→ WORK TO COMPLETE: In the entries that follow, which lines hold the string "sind"? List them.

→ EXERCISE MATERIAL:
#####

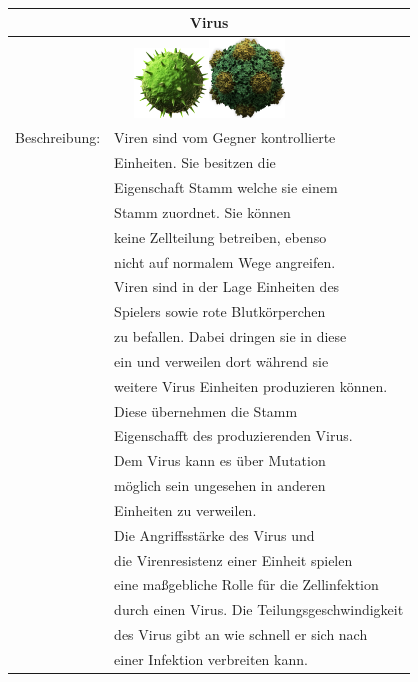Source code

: \documentclass[11pt]{article}
\begin{document}
\begin{tabular}{|r|l|}
\hline
\multicolumn{2}{c}{Virus}\\\hline\hline
\multicolumn{2}{c}{\includegraphics[width=2cm]{virusaorig.png}\quad\quad\includegraphics[width=2cm]{virusborig.png}}\\\hline\hline
Beschreibung:	& Viren sind vom Gegner kontrollierte\\
			& Einheiten. Sie besitzen die\\
			& Eigenschaft Stamm welche sie einem\\
			& Stamm zuordnet. Sie k\"onnen\\
			& keine Zellteilung betreiben, ebenso\\
			& nicht auf normalem Wege angreifen.\\
			& Viren sind in der Lage Einheiten des\\
			& Spielers sowie rote Blutk\"orperchen\\
			& zu befallen. Dabei dringen sie in diese\\
			& ein und verweilen dort w\"ahrend sie\\
			& weitere Virus Einheiten produzieren können.\\
			& Diese \"ubernehmen die Stamm\\
			& Eigenschafft des produzierenden Virus.\\
			& Dem Virus kann es \"uber Mutation\\
			& m\"oglich sein ungesehen in anderen\\
			& Einheiten zu verweilen.\\
			& Die Angriffsst\"arke des Virus und\\
			& die Virenresistenz einer Einheit spielen\\
			& eine maßgebliche Rolle f\"ur die Zellinfektion\\
			& durch einen Virus. Die Teilungsgeschwindigkeit\\
			& des Virus gibt an wie schnell er sich nach\\
			& einer Infektion verbreiten kann.\\

\end{tabular}
\end{document}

#####

→ TASK SOLUTION:
Beschreibung:	& Viren sind vom Gegner kontrollierte\\
			& Viren sind in der Lage Einheiten des\\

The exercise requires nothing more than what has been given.